#### TASK TO COMPLETE
Filter these entries down to lines holding "elements".

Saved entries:
┌────────

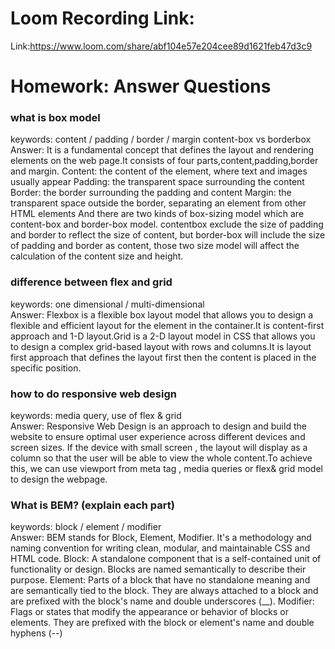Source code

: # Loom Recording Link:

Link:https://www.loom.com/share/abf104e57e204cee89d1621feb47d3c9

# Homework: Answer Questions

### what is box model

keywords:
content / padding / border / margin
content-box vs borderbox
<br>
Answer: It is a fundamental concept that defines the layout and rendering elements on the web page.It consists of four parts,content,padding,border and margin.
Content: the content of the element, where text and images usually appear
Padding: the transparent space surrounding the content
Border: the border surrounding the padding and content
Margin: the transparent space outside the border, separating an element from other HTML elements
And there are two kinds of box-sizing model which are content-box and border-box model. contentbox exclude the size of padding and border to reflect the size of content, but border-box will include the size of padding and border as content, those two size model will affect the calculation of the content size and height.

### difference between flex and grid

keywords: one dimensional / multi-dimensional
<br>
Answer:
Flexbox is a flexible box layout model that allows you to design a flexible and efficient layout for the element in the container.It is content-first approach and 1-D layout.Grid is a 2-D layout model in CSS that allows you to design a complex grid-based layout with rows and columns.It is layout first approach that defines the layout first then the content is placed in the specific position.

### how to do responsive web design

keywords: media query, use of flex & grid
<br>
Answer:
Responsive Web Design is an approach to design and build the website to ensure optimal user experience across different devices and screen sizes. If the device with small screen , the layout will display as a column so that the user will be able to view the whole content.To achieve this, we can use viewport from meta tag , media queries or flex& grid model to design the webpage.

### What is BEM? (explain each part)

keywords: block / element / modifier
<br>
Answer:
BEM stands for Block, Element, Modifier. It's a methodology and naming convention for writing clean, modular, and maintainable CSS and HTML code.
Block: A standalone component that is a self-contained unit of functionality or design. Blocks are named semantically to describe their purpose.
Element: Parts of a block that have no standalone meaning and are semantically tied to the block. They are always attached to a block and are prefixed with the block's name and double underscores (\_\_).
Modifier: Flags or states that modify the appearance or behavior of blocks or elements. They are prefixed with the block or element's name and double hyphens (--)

└────────
┌────────

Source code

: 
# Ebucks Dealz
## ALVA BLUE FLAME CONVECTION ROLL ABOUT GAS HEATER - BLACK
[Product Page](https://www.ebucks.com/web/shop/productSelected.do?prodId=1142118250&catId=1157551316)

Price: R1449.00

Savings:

└────────

#### RESULT OF THE TASK
Answer: It is a fundamental concept that defines the layout and rendering elements on the web page.It consists of four parts,content,padding,border and margin.
Margin: the transparent space outside the border, separating an element from other HTML elements
Modifier: Flags or states that modify the appearance or behavior of blocks or elements. They are prefixed with the block or element's name and double hyphens (--)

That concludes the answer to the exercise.